Exchange 2010 includes a Data Guarantee API that is used by services like the Mailbox Replication service (MRS) to check the health of the database copy architecture based on a defined setting of the database, as set by the system or an administrator. Specifically, the Data Guarantee API can be used to:

  1. Check Replication Health - Confirm that the prerequisite number of database copies is available.
  2. Check Replication Flush - Confirm that the required log files have been replayed against the prerequisite number of database copies.

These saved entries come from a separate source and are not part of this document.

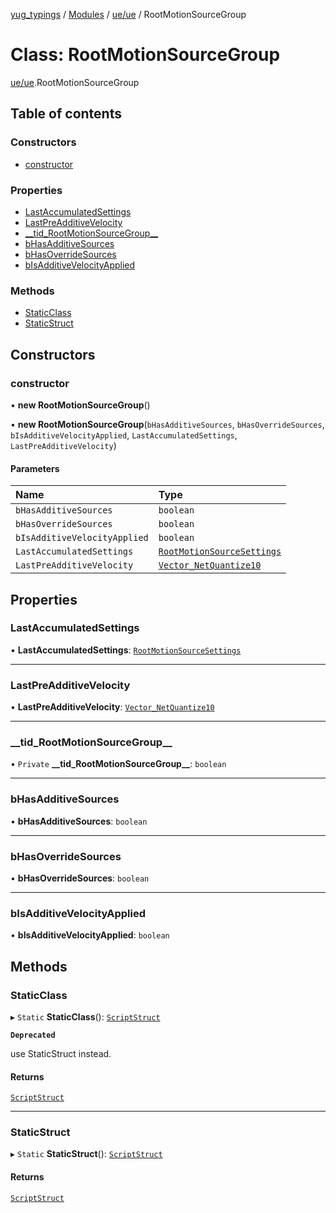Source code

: [yug_typings](../README.md) / [Modules](../modules.md) / [ue/ue](../modules/ue_ue.md) / RootMotionSourceGroup

# Class: RootMotionSourceGroup

[ue/ue](../modules/ue_ue.md).RootMotionSourceGroup

## Table of contents

### Constructors

- [constructor](ue_ue.RootMotionSourceGroup.md#constructor)

### Properties

- [LastAccumulatedSettings](ue_ue.RootMotionSourceGroup.md#lastaccumulatedsettings)
- [LastPreAdditiveVelocity](ue_ue.RootMotionSourceGroup.md#lastpreadditivevelocity)
- [\_\_tid\_RootMotionSourceGroup\_\_](ue_ue.RootMotionSourceGroup.md#__tid_rootmotionsourcegroup__)
- [bHasAdditiveSources](ue_ue.RootMotionSourceGroup.md#bhasadditivesources)
- [bHasOverrideSources](ue_ue.RootMotionSourceGroup.md#bhasoverridesources)
- [bIsAdditiveVelocityApplied](ue_ue.RootMotionSourceGroup.md#bisadditivevelocityapplied)

### Methods

- [StaticClass](ue_ue.RootMotionSourceGroup.md#staticclass)
- [StaticStruct](ue_ue.RootMotionSourceGroup.md#staticstruct)

## Constructors

### constructor

• **new RootMotionSourceGroup**()

• **new RootMotionSourceGroup**(`bHasAdditiveSources`, `bHasOverrideSources`, `bIsAdditiveVelocityApplied`, `LastAccumulatedSettings`, `LastPreAdditiveVelocity`)

#### Parameters

| Name | Type |
| :------ | :------ |
| `bHasAdditiveSources` | `boolean` |
| `bHasOverrideSources` | `boolean` |
| `bIsAdditiveVelocityApplied` | `boolean` |
| `LastAccumulatedSettings` | [`RootMotionSourceSettings`](ue_ue.RootMotionSourceSettings.md) |
| `LastPreAdditiveVelocity` | [`Vector_NetQuantize10`](ue_ue.Vector_NetQuantize10.md) |

## Properties

### LastAccumulatedSettings

• **LastAccumulatedSettings**: [`RootMotionSourceSettings`](ue_ue.RootMotionSourceSettings.md)

___

### LastPreAdditiveVelocity

• **LastPreAdditiveVelocity**: [`Vector_NetQuantize10`](ue_ue.Vector_NetQuantize10.md)

___

### \_\_tid\_RootMotionSourceGroup\_\_

• `Private` **\_\_tid\_RootMotionSourceGroup\_\_**: `boolean`

___

### bHasAdditiveSources

• **bHasAdditiveSources**: `boolean`

___

### bHasOverrideSources

• **bHasOverrideSources**: `boolean`

___

### bIsAdditiveVelocityApplied

• **bIsAdditiveVelocityApplied**: `boolean`

## Methods

### StaticClass

▸ `Static` **StaticClass**(): [`ScriptStruct`](ue_ue.ScriptStruct.md)

**`Deprecated`**

use StaticStruct instead.

#### Returns

[`ScriptStruct`](ue_ue.ScriptStruct.md)

___

### StaticStruct

▸ `Static` **StaticStruct**(): [`ScriptStruct`](ue_ue.ScriptStruct.md)

#### Returns

[`ScriptStruct`](ue_ue.ScriptStruct.md)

When executed, the API returns the following information back to the calling application:

  1. Status information returns one of the following values:
    • Retry: returned as a result of transient errors that prevent a condition from being checked against the database.
    • Satisfied: returned when the database meets the required conditions, or if the database is not replicated.
    • NotSatisfied: returned when the database does not meet the required conditions. In addition, information is provided back to the calling application as to why the NotSatisfied response was returned.
  2. How long the calling application should wait before attempting to check again.
    1. If copy information has not been collected, the default wait time is 10 seconds.
    2. If no healthy database copies are found, the default wait time is 2 minutes.
    3. If a healthy copy is found, but is slightly behind in replication, the default wait time is 1 minute.
    The maximum possible wait time is 10 minutes.

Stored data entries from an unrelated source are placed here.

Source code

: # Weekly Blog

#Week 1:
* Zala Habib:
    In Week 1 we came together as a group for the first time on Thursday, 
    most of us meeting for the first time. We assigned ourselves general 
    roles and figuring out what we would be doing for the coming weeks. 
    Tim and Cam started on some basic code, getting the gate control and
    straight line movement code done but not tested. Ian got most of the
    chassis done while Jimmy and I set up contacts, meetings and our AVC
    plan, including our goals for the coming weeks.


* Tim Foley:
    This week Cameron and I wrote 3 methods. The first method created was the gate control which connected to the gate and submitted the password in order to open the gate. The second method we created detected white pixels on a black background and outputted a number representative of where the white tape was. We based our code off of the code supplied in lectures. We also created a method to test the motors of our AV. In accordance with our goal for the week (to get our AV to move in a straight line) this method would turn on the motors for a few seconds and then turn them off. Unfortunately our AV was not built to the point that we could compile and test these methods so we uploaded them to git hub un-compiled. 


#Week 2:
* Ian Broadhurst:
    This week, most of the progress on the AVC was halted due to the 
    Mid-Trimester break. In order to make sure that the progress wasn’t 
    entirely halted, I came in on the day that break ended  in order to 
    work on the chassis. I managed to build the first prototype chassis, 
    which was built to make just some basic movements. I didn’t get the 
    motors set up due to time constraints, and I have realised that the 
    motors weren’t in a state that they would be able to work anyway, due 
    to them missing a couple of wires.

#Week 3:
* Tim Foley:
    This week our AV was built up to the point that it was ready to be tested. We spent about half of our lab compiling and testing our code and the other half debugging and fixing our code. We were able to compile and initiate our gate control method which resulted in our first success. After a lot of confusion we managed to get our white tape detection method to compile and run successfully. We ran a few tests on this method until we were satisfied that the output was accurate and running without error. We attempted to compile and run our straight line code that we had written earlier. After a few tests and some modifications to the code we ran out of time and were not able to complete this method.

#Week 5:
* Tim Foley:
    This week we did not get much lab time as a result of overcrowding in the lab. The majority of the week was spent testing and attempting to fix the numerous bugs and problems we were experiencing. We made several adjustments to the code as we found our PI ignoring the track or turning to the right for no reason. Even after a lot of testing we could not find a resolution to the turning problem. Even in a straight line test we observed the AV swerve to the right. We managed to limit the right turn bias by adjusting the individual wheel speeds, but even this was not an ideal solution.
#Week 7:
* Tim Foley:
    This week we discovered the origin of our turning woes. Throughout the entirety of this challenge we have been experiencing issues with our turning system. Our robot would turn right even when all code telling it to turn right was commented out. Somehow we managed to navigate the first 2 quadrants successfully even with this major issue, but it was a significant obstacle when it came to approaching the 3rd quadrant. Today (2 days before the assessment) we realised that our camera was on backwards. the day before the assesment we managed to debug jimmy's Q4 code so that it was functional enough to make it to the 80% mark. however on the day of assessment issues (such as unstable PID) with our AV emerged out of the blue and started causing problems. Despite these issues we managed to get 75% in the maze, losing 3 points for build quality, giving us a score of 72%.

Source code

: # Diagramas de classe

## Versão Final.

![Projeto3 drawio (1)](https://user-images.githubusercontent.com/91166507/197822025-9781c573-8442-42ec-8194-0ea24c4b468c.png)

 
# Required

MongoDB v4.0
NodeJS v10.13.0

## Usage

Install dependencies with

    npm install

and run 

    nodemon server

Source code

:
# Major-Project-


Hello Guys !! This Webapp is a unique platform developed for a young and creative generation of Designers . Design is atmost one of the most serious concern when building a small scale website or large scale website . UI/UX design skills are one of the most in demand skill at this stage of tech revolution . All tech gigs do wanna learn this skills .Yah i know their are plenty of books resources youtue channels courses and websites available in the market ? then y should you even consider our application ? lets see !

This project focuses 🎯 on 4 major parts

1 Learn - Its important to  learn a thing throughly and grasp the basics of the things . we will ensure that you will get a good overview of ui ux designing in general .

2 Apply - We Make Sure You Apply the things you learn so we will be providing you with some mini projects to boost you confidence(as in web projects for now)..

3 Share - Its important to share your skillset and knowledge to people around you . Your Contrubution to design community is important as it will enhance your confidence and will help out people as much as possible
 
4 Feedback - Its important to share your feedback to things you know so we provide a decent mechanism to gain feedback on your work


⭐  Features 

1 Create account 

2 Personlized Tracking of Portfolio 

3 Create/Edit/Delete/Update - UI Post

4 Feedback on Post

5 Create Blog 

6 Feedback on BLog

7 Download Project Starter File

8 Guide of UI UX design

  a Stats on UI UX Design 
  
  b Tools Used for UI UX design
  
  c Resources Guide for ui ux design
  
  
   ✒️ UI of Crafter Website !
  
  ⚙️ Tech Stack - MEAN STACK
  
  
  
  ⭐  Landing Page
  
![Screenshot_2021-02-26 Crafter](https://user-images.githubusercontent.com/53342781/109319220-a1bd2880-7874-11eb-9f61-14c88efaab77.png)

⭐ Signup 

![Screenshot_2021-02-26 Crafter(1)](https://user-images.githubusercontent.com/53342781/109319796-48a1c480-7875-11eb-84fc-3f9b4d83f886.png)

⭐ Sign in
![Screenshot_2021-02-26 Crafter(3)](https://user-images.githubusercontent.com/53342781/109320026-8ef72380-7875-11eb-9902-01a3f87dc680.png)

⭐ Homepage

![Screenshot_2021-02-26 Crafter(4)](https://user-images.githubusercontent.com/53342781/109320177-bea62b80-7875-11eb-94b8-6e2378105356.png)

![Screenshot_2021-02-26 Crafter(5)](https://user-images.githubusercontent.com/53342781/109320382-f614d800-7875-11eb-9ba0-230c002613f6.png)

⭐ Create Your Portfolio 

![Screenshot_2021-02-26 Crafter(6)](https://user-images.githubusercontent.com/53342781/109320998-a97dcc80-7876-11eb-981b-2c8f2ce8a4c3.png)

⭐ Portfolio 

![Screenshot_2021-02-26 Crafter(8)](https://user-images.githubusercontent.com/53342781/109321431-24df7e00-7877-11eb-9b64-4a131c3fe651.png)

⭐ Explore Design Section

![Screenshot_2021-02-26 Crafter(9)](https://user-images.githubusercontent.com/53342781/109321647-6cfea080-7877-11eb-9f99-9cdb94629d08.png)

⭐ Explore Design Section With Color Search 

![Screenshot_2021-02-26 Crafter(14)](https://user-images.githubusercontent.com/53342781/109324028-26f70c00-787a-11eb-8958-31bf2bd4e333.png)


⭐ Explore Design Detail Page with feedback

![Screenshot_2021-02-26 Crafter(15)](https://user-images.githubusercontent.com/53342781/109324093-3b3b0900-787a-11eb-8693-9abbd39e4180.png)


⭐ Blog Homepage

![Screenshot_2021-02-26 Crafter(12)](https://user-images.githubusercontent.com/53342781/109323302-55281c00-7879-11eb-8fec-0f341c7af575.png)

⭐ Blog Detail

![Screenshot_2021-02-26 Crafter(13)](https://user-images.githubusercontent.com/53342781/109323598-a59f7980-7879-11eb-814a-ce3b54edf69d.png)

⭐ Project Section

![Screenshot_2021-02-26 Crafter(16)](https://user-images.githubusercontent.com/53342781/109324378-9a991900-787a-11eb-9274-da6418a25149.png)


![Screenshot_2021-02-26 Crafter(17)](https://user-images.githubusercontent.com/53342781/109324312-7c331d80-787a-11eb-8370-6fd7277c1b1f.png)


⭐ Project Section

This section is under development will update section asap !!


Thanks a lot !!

DataMoveReplicationConstraint

The value for the DataMoveReplicationConstraint property of the mailbox database determines how many database copies should be evaluated as part of the request. The DataMoveReplicationConstraint property has the following possible values:

  • None: This is the default value when a mailbox database is created. When set to None, the data guarantee API conditions are ignored. This setting should only be used for mailbox databases are not replicated.
  • SecondCopy: At least one passive database copy must meet the data guarantee API conditions. This is the default value when you add the second copy of a mailbox database.
  • SecondDatacenter: At least one passive database copy in another Active Directory site must meet the data guarantee API conditions.
  • AllDatacenters: At least one passive database copy in each Active Directory site must meet the data guarantee API conditions.
  • AllCopies: All copies of the mailbox database must meet the data guarantee API conditions.

Check Replication Health

When the Data Guarantee API is executed to evaluate the health of the database copy infrastructure, the following items are evaluated:

  1. If the DataMoveReplicationConstraint is set to SecondCopy, then for a given replicated database at least one passive database copy must:
    1. Be healthy.
    2. Have a replay queue within 10 minutes of replay lag time.
    3. Have a copy queue length less than 10 logs.
    4. Have an average copy queue length less than 10 logs. The average copy queue length is computed based on the number of times the application has queried the database status.
  2. If the DataMoveReplicationConstraint is set to SecondDatacenter, then for a given database at least one passive database copy in another Active Directory site must:
    1. Be healthy.
    2. Have a replay queue within 10 minutes of replay lag time.
    3. Have a copy queue length less than 10 logs.
    4. Have an average copy queue length less than 10 logs.
  3. If the DataMoveReplicationConstraint is set to AllDatacenters, then for a given database, the active copy must be mounted, and a passive copy in each AD site must:
    1. Be healthy.
    2. Have a replay queue within 10 minutes of replay lag time.
    3. Have a copy queue length less than 10 logs.
    4. Have an average copy queue length less than 10 logs.
  4. If the DataMoveReplicationConstraint is set to AllCopies, then for a given database, the active copy must be mounted, and all passive database copies must:
    1. Be healthy.
    2. Have a replay queue within 10 minutes of replay lag time.
    3. Have a copy queue length less than 10 logs.
    4. Have an average copy queue length less than 10 logs.

Check Replication Flush

In Exchange 2010 SP1, the Data Guarantee API can also be used to validate that a prerequisite number of database copies have replayed the required transaction logs. This is verified by comparing the last log replayed timestamp with that of the calling service’s commit time stamp (in most cases, this is the time stamp of the last log file that contains required data) plus an additional 5 seconds (to deal with system time clock skews or drift). If the replay time stamp is greater than the commit time, then the DataMoveReplicationConstraint is satisfied.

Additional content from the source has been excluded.